Contours of horizon distance ($\rho =8$) as a function of mass ratio $q$ and pericenter separation $r_p$ for initial LIGO using an optimal filter (top panel), sine-Gaussian templates (middle panel), and an estimate of a power-stacking search (bottom panel) as described in the text. We fix one component to be a $1.35M_{\odot }$ neutron star and change the total mass with mass ratio accordingly. We include a contour at $D_L=0.77\mathrm{Mpc}$ and another at 3.6 Mpc, to show the region of parameter space where existing LIGO searches would not have seen a gravitational wave counterpart to GRB070201 [74] and GRB051103 [64], respectively.

Figure 11

Contours of horizon distance as a function of rest mass $M$ and mass ratio $q$ for Enhanced LIGO using an optimal filter (top panel), sine-Gaussian templates (middle panel), and ringdown templates (bottom panel) for an initial pericenter separation of $r_p=6M$.

Figure 12

Contours of horizon distance as a function of rest mass $M$ and mass ratio $q$ for Advanced LIGO using an optimal filter (top panel), sine-Gaussian templates (middle panel), and ringdown templates (bottom panel) for an initial pericenter separation of $r_p=6M$.

Figure 13

Contours of detection probability $p\equiv V/V_{\max }$ as a function of rest mass $M$ and mass ratio $q$ for Enhanced LIGO for a source inside the optimal filtering distance horizon, using sine-Gaussian (top panel) and ringdown (bottom panel) templates for an initial pericenter separation of $r_p=6M$.

Figure 14

Contours of detection probability $p\equiv V/V_{\max }$ as a function of rest mass $M$ and mass ratio $q$ for Advanced LIGO for a source inside the optimal filtering distance horizon, using sine-Gaussian (top panel) and ringdown (bottom panel) templates for an initial pericenter separation of $r_p=6M$.

Figure 15

Contours of horizon distance as a function of rest mass $M$ and pericenter separation $r_p$ for Enhanced LIGO using an optimal filter (top panel), sine-Gaussian templates (middle panel), and ringdown templates (bottom panel). The mass ratio is $q=1$.

Figure 16

Contours of horizon distance as a function of rest mass $M$ and pericenter separation $r_p$ for Advanced LIGO using, from top to bottom, an optimal filter, sine-Gaussian templates, ringdown templates, and a power-stacking search.
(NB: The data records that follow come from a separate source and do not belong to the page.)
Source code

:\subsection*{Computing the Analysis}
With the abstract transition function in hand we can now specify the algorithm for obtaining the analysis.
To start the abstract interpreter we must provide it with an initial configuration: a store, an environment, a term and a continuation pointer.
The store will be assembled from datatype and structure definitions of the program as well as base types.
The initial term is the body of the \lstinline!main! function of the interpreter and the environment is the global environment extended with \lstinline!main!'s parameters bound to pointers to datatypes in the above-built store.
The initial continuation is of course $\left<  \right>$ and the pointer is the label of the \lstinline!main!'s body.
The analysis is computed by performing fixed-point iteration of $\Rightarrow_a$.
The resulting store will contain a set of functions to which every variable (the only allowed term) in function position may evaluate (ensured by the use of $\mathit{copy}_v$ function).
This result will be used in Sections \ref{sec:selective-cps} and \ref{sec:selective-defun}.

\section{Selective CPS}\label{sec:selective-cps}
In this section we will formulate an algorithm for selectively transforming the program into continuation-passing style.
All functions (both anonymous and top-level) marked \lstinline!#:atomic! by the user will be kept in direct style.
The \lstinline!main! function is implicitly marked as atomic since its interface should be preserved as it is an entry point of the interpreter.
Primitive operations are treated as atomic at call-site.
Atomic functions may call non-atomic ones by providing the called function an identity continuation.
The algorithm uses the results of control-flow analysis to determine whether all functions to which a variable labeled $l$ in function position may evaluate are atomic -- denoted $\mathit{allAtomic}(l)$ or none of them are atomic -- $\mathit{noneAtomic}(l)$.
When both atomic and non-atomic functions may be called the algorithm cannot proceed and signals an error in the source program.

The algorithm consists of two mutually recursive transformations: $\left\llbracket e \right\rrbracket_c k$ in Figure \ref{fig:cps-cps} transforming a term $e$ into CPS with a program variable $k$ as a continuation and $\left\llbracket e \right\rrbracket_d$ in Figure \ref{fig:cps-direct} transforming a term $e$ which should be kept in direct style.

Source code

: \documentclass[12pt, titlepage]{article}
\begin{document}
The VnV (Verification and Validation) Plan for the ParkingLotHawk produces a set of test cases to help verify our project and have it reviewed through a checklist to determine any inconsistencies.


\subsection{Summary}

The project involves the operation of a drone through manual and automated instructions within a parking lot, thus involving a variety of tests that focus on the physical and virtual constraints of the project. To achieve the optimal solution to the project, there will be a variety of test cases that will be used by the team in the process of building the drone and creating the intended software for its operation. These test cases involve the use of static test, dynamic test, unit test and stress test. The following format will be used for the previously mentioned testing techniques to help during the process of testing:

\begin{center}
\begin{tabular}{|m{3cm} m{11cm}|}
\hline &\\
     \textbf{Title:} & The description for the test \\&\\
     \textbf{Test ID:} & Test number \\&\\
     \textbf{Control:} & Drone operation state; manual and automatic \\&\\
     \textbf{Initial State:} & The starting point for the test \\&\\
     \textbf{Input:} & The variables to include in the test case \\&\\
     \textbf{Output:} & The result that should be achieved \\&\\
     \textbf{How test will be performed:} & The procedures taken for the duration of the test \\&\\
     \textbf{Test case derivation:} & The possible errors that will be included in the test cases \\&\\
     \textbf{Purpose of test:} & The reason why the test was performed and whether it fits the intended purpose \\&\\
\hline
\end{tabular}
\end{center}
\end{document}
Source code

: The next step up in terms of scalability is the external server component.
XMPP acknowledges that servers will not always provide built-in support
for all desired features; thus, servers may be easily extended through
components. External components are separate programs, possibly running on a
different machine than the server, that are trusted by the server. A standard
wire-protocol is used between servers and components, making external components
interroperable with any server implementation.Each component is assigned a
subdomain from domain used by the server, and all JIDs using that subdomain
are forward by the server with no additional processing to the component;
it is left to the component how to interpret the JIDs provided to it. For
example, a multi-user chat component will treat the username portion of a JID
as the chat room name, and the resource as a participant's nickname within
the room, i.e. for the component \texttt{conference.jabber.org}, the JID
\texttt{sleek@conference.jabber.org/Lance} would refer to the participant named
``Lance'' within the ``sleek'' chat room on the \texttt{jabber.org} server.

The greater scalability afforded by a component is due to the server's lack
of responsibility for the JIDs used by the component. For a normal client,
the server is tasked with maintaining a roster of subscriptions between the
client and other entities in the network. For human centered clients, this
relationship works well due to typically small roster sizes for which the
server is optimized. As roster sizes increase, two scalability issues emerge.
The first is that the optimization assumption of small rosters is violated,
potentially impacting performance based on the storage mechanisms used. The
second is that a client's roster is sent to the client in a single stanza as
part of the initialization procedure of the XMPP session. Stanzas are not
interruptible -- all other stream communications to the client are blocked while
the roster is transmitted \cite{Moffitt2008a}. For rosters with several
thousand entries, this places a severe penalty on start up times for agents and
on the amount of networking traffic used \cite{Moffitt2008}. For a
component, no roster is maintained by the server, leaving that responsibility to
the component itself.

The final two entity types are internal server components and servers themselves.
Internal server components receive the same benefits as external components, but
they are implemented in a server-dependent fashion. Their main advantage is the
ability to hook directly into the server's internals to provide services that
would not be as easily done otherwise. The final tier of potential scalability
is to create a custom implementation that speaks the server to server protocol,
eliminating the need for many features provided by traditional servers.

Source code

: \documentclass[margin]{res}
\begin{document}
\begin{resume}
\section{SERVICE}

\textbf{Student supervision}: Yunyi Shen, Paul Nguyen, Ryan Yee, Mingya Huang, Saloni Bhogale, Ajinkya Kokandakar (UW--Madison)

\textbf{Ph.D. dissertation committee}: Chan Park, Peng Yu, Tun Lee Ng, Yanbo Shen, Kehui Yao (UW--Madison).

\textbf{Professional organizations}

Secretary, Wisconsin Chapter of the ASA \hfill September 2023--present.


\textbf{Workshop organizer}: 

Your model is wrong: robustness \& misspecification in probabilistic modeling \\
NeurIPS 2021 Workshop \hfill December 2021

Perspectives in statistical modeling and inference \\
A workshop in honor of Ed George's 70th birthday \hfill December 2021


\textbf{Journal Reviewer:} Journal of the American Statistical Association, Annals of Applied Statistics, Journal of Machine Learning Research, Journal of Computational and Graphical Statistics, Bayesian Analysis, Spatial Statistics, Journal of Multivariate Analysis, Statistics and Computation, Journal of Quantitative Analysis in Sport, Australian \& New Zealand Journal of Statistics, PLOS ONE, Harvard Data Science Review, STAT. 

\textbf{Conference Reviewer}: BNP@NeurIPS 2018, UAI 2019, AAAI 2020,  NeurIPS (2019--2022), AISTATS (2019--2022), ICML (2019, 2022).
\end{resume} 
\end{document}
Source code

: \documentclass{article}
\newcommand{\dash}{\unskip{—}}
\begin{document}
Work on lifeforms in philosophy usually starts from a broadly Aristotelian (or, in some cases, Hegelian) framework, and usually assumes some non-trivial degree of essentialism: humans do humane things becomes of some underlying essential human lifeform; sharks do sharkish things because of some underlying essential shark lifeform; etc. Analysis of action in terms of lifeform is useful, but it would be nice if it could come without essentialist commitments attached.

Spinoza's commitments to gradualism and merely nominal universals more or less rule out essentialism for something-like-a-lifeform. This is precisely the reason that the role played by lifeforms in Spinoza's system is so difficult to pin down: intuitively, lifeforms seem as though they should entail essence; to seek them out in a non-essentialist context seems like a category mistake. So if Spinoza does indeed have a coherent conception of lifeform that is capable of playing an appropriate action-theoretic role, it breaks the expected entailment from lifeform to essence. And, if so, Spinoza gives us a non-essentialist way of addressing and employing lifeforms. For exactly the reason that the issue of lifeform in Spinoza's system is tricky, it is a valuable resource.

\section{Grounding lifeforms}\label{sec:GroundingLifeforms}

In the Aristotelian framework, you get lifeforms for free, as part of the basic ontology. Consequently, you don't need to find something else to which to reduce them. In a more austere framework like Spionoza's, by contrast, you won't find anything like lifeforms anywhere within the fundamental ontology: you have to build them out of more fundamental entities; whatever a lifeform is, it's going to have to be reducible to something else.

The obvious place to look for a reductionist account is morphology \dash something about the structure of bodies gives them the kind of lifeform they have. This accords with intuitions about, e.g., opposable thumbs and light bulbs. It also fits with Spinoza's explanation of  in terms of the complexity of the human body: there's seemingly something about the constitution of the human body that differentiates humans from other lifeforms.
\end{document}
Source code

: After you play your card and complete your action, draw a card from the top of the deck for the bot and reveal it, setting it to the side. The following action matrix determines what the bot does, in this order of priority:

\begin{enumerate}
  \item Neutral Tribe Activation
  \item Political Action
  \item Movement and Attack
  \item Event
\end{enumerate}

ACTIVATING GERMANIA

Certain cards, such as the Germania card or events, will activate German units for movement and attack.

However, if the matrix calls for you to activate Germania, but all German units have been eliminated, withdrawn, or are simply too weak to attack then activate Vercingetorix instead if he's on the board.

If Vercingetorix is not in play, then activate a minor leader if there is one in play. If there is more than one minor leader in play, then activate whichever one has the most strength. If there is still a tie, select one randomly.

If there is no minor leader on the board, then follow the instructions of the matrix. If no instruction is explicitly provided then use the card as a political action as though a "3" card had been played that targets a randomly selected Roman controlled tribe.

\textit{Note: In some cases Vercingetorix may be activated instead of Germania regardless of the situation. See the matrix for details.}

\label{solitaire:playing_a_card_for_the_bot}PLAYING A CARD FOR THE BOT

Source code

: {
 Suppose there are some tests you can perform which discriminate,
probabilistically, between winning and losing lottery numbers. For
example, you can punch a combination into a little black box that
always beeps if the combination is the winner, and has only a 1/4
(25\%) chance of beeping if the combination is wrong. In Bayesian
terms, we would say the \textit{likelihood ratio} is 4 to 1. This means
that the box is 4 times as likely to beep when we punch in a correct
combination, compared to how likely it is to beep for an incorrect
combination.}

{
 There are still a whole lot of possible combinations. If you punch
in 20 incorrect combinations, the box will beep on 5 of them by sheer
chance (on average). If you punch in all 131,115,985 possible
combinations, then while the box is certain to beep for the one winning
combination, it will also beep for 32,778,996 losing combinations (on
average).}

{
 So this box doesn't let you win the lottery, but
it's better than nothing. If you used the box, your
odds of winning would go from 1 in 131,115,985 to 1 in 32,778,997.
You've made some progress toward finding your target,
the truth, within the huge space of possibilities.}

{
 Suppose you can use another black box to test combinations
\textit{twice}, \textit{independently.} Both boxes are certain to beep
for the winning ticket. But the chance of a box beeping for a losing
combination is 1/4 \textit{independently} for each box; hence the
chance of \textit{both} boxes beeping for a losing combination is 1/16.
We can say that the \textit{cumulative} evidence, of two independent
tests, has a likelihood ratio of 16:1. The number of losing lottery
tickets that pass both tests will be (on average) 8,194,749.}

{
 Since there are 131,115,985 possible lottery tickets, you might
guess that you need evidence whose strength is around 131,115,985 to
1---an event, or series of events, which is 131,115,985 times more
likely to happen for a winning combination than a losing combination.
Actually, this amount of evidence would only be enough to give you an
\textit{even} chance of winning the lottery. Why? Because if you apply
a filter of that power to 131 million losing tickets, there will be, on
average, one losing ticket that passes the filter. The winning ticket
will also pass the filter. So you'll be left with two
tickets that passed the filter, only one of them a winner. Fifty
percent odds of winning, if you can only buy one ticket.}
The mass ratio is $q=1$.

Figure 17

Contours of detection probability as a function of rest mass $M$ and pericenter separation $r_p$ for Enhanced LIGO for a source inside the optimal filtering distance horizon, using sine-Gaussian (top panel) and ringdown (bottom panel) templates. The mass ratio is $q=1$.

Figure 18

Contours of detection probability as a function of rest mass $M$ and initial pericenter separation $r_p$ for Advanced LIGO for a source inside the optimal-filtering horizon distance, using sine-Gaussian (top panel) and ringdown (middle panel) templates and a power-stacking search (bottom panel). The mass ratio is $q=1$. Note the different scale in the bottom figure.